Work order: Take each line below that has "example" and copy it.

Records for the task:

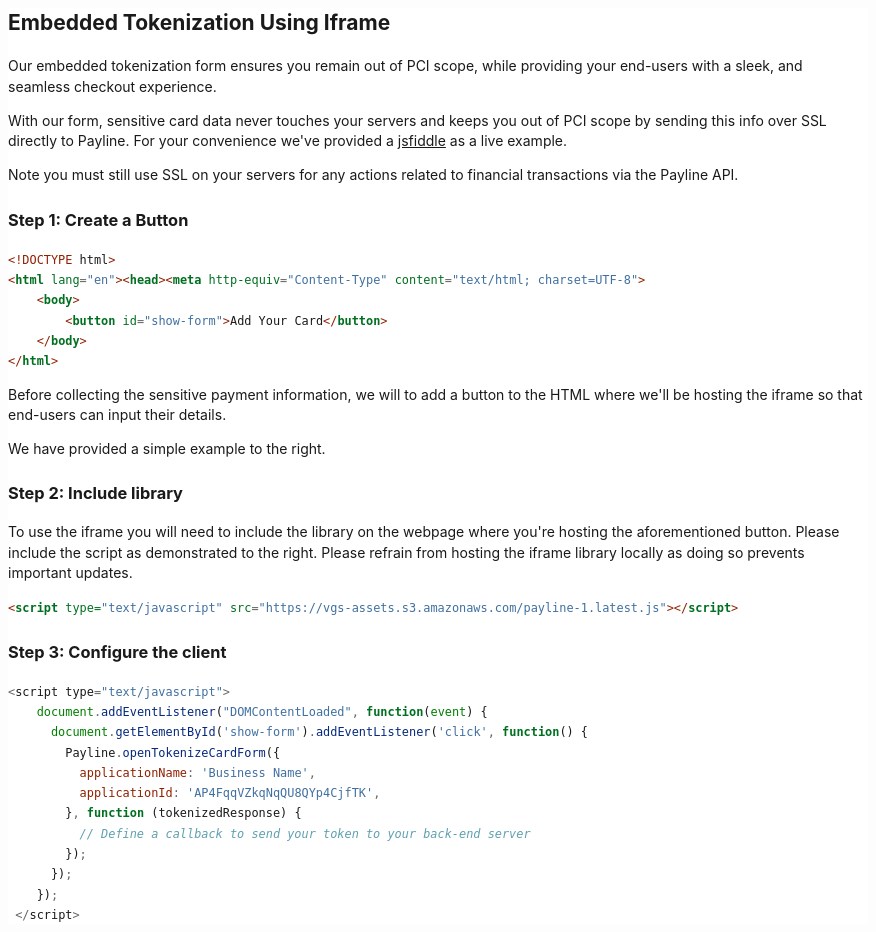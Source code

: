 ## Embedded Tokenization Using Iframe

Our embedded tokenization form ensures you remain out of PCI scope, while providing
your end-users with a sleek, and seamless checkout experience.

With our form, sensitive card data never touches your servers and keeps you out
of PCI scope by sending this info over SSL directly to Payline. For your
convenience we've provided a [jsfiddle](https://jsfiddle.net/rserna2010/47kgeao9/) as a live example.

<aside class="notice">
Note you must still use SSL on your servers for any actions related to financial
transactions via the Payline API.
</aside>

### Step 1: Create a Button

```html
<!DOCTYPE html>
<html lang="en"><head><meta http-equiv="Content-Type" content="text/html; charset=UTF-8">
    <body>
        <button id="show-form">Add Your Card</button>
    </body>
</html>
```

Before collecting the sensitive payment information, we will to add a button
to the HTML where we'll be hosting the iframe so that end-users can input their
details.

We have provided a simple example to the right.


### Step 2: Include library

To use the iframe you will need to include the library on the webpage
where you're hosting the aforementioned button. Please include the script as
demonstrated to the right. Please refrain from hosting the iframe library locally
as doing so prevents important updates.


```html
<script type="text/javascript" src="https://vgs-assets.s3.amazonaws.com/payline-1.latest.js"></script>
```


### Step 3: Configure the client

```javascript
<script type="text/javascript">
    document.addEventListener("DOMContentLoaded", function(event) {
      document.getElementById('show-form').addEventListener('click', function() {
        Payline.openTokenizeCardForm({
          applicationName: 'Business Name',
          applicationId: 'AP4FqqVZkqNqQU8QYp4CjfTK',
        }, function (tokenizedResponse) {
          // Define a callback to send your token to your back-end server
        });
      });
    });
 </script>
```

Completed task:
convenience we've provided a [jsfiddle](https://jsfiddle.net/rserna2010/47kgeao9/) as a live example.
We have provided a simple example to the right.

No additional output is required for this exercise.